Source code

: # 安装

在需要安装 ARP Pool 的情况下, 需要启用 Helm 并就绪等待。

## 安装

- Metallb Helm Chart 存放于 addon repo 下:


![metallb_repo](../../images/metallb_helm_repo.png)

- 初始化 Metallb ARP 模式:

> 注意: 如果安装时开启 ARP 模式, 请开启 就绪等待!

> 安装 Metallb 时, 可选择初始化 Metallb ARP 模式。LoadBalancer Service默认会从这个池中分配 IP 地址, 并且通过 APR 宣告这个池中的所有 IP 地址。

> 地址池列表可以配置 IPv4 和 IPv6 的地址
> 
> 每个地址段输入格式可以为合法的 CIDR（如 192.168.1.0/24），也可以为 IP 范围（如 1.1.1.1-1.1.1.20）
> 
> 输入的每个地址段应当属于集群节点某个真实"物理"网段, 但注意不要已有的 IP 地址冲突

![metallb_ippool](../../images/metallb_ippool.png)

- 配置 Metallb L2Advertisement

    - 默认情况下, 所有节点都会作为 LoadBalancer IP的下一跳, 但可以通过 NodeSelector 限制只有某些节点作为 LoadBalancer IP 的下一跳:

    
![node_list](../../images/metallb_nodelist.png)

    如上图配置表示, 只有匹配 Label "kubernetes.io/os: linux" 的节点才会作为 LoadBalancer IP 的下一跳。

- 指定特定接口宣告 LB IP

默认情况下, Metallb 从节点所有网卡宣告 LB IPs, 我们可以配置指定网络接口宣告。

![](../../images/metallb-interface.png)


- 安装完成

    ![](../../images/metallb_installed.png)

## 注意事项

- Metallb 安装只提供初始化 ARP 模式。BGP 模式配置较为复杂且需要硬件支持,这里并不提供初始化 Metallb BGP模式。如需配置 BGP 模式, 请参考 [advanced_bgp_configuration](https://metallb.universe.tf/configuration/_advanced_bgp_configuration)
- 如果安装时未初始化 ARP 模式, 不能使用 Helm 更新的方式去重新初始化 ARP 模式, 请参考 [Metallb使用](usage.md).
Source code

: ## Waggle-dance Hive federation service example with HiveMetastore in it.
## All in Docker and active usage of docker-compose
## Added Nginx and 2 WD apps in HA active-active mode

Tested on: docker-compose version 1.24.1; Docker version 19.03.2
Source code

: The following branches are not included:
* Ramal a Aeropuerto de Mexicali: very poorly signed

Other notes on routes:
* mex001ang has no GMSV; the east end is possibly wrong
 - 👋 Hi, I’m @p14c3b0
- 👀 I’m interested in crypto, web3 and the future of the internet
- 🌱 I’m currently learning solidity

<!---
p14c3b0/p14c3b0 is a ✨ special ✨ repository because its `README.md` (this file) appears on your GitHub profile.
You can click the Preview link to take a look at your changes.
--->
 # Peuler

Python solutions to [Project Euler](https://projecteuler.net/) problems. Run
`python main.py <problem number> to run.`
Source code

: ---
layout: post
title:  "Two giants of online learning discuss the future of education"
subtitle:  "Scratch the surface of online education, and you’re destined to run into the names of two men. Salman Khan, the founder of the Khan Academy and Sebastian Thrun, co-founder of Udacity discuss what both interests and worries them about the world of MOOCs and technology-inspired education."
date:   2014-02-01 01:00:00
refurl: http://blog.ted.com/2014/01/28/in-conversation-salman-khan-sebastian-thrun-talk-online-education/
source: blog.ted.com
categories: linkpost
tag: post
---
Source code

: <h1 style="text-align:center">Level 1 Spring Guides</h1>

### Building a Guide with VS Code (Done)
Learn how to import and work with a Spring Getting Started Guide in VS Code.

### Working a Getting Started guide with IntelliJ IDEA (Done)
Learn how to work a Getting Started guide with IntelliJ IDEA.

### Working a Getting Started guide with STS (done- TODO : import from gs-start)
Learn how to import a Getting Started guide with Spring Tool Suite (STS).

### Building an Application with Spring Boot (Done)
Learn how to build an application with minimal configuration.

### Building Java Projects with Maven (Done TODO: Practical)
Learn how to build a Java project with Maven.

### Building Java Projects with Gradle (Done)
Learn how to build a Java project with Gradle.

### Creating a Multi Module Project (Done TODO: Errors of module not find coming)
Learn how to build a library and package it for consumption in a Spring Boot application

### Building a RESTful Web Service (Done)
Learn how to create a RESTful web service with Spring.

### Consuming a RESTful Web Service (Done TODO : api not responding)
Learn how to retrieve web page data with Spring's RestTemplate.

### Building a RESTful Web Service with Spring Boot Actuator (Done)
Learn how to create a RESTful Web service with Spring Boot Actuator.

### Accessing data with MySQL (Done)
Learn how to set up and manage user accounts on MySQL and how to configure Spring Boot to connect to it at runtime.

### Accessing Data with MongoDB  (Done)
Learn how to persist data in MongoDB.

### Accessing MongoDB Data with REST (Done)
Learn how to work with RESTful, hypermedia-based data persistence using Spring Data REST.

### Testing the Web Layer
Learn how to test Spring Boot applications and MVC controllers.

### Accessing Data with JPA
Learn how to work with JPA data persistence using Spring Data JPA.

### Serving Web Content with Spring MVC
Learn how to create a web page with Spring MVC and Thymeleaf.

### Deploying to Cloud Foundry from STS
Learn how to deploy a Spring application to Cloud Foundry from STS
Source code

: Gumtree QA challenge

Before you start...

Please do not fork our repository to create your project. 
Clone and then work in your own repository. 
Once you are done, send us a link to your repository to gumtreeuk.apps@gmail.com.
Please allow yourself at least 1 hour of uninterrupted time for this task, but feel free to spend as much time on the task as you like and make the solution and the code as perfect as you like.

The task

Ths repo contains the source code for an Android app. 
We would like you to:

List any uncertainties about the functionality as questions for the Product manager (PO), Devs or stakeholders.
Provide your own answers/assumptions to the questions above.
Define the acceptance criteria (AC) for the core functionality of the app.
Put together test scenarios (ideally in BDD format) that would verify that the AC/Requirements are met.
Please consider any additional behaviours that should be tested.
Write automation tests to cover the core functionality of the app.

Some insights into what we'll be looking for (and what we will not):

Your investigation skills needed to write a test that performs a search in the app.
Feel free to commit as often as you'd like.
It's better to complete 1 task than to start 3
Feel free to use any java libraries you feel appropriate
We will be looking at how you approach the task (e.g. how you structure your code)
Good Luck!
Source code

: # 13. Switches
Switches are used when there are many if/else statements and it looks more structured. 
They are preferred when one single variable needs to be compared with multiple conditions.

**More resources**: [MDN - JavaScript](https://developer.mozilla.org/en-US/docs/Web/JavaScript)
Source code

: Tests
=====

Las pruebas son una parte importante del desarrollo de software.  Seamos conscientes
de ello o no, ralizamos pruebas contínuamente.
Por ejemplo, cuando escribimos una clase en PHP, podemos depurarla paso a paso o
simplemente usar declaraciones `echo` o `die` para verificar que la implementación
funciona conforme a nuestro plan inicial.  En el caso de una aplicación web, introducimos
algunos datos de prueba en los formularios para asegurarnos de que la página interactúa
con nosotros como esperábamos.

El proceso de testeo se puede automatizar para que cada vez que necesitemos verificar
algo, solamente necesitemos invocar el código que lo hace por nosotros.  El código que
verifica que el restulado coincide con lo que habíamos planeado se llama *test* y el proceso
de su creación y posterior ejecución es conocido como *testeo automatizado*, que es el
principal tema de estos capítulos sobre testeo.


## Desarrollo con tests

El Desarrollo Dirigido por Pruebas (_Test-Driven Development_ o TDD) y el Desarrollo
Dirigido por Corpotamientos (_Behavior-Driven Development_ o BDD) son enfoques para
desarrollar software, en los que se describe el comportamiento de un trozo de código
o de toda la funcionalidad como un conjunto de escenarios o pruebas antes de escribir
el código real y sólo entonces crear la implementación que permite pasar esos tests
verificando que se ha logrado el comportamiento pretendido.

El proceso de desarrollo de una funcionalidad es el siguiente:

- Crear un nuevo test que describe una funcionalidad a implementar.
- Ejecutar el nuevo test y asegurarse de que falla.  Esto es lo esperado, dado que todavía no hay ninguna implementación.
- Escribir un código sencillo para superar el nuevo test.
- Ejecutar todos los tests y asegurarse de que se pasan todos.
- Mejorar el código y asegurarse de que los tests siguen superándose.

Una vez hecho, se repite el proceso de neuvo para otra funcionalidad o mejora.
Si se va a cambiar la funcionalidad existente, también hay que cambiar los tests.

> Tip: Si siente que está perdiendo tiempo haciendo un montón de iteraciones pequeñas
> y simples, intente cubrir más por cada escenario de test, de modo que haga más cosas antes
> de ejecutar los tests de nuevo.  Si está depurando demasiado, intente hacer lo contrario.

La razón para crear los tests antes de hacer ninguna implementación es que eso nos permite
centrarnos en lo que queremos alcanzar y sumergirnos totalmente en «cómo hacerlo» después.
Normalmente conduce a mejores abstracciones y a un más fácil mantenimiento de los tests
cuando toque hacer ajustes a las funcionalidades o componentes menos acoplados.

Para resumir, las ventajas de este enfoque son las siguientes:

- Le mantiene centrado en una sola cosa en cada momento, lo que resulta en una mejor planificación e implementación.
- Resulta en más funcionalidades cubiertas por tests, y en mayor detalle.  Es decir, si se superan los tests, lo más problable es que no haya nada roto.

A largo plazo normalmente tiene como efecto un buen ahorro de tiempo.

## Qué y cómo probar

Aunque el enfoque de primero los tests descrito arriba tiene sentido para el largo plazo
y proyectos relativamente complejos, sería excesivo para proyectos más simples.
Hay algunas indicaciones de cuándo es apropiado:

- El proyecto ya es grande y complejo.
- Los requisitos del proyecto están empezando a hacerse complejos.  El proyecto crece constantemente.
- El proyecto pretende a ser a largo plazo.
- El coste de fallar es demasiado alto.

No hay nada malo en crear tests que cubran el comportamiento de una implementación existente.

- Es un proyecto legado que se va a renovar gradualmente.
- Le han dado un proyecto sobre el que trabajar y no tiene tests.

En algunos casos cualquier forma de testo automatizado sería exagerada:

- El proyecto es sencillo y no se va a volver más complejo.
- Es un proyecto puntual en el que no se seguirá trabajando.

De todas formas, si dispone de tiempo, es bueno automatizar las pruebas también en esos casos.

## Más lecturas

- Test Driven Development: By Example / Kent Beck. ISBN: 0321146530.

Required action
Would you retype exactly the lines above, from the line with "Learn how to build a Java project with Gradle." to the line with "### Consuming a", with both end lines kept and nothing more?

Finished exercise
Learn how to build a Java project with Gradle.

### Creating a Multi Module Project (Done TODO: Errors of module not find coming)
Learn how to build a library and package it for consumption in a Spring Boot application

### Building a RESTful Web Service (Done)
Learn how to create a RESTful web service with Spring.

### Consuming a RESTful Web Service (Done TODO : api not responding)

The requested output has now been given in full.